* Exercise goal: Once the images are set aside, return every entry exactly.

[Opening The input section]

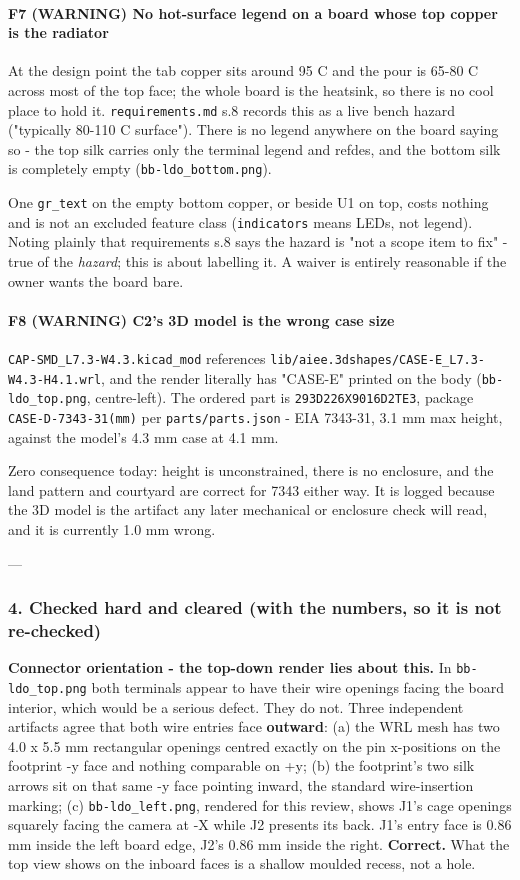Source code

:\documentclass[11pt,a4paper]{article}
\begin{document}
\paragraph*{F7 (WARNING) No hot-surface legend on a board whose top copper is the radiator}
At the design point the tab copper sits around 95 C and the pour is 65-80 C across most of the top face; the whole board is the heatsink, so there is no cool place to hold it. \texttt{requirements.md} s.8 records this as a live bench hazard ("typically 80-110 C surface"). There is no legend anywhere on the board saying so - the top silk carries only the terminal legend and refdes, and the bottom silk is completely empty (\texttt{bb-ldo\_bottom.png}).

One \texttt{gr\_text} on the empty bottom copper, or beside U1 on top, costs nothing and is not an excluded feature class (\texttt{indicators} means LEDs, not legend). Noting plainly that requirements s.8 says the hazard is "not a scope item to fix" - true of the \emph{hazard}; this is about labelling it. A waiver is entirely reasonable if the owner wants the board bare.

\paragraph*{F8 (WARNING) C2's 3D model is the wrong case size}
\texttt{CAP-SMD\_L7.3-W4.3.kicad\_mod} references \texttt{lib/aiee.3dshapes/CASE-E\_L7.3-W4.3-H4.1.wrl}, and the render literally has "CASE-E" printed on the body (\texttt{bb-ldo\_top.png}, centre-left). The ordered part is \texttt{293D226X9016D2TE3}, package \texttt{CASE-D-7343-31(mm)} per \texttt{parts/parts.json} - EIA 7343-31, 3.1 mm max height, against the model's 4.3 mm case at 4.1 mm.

Zero consequence today: height is unconstrained, there is no enclosure, and the land pattern and courtyard are correct for 7343 either way. It is logged because the 3D model is the artifact any later mechanical or enclosure check will read, and it is currently 1.0 mm wrong.

---

\subsubsection*{4. Checked hard and cleared (with the numbers, so it is not re-checked)}
\textbf{Connector orientation - the top-down render lies about this.} In \texttt{bb-ldo\_top.png} both terminals appear to have their wire openings facing the board interior, which would be a serious defect. They do not. Three independent artifacts agree that both wire entries face \textbf{outward}: (a) the WRL mesh has two 4.0 x 5.5 mm rectangular openings centred exactly on the pin x-positions on the footprint -y face and nothing comparable on +y; (b) the footprint's two silk arrows sit on that same -y face pointing inward, the standard wire-insertion marking; (c) \texttt{bb-ldo\_left.png}, rendered for this review, shows J1's cage openings squarely facing the camera at -X while J2 presents its back. J1's entry face is 0.86 mm inside the left board edge, J2's 0.86 mm inside the right. \textbf{Correct.} What the top view shows on the inboard faces is a shallow moulded recess, not a hole.
\end{document}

[Closing The input section]

* Answer space:
Source code

:\documentclass[11pt,a4paper]{article}
\begin{document}
\paragraph*{F7 (WARNING) No hot-surface legend on a board whose top copper is the radiator}
At the design point the tab copper sits around 95 C and the pour is 65-80 C across most of the top face; the whole board is the heatsink, so there is no cool place to hold it. \texttt{requirements.md} s.8 records this as a live bench hazard ("typically 80-110 C surface"). There is no legend anywhere on the board saying so - the top silk carries only the terminal legend and refdes, and the bottom silk is completely empty (\texttt{bb-ldo\_bottom.png}).

One \texttt{gr\_text} on the empty bottom copper, or beside U1 on top, costs nothing and is not an excluded feature class (\texttt{indicators} means LEDs, not legend). Noting plainly that requirements s.8 says the hazard is "not a scope item to fix" - true of the \emph{hazard}; this is about labelling it. A waiver is entirely reasonable if the owner wants the board bare.

\paragraph*{F8 (WARNING) C2's 3D model is the wrong case size}
\texttt{CAP-SMD\_L7.3-W4.3.kicad\_mod} references \texttt{lib/aiee.3dshapes/CASE-E\_L7.3-W4.3-H4.1.wrl}, and the render literally has "CASE-E" printed on the body (\texttt{bb-ldo\_top.png}, centre-left). The ordered part is \texttt{293D226X9016D2TE3}, package \texttt{CASE-D-7343-31(mm)} per \texttt{parts/parts.json} - EIA 7343-31, 3.1 mm max height, against the model's 4.3 mm case at 4.1 mm.

Zero consequence today: height is unconstrained, there is no enclosure, and the land pattern and courtyard are correct for 7343 either way. It is logged because the 3D model is the artifact any later mechanical or enclosure check will read, and it is currently 1.0 mm wrong.

---

\subsubsection*{4. Checked hard and cleared (with the numbers, so it is not re-checked)}
\textbf{Connector orientation - the top-down render lies about this.} In \texttt{bb-ldo\_top.png} both terminals appear to have their wire openings facing the board interior, which would be a serious defect. They do not. Three independent artifacts agree that both wire entries face \textbf{outward}: (a) the WRL mesh has two 4.0 x 5.5 mm rectangular openings centred exactly on the pin x-positions on the footprint -y face and nothing comparable on +y; (b) the footprint's two silk arrows sit on that same -y face pointing inward, the standard wire-insertion marking; (c) \texttt{bb-ldo\_left.png}, rendered for this review, shows J1's cage openings squarely facing the camera at -X while J2 presents its back. J1's entry face is 0.86 mm inside the left board edge, J2's 0.86 mm inside the right. \textbf{Correct.} What the top view shows on the inboard faces is a shallow moulded recess, not a hole.
\end{document}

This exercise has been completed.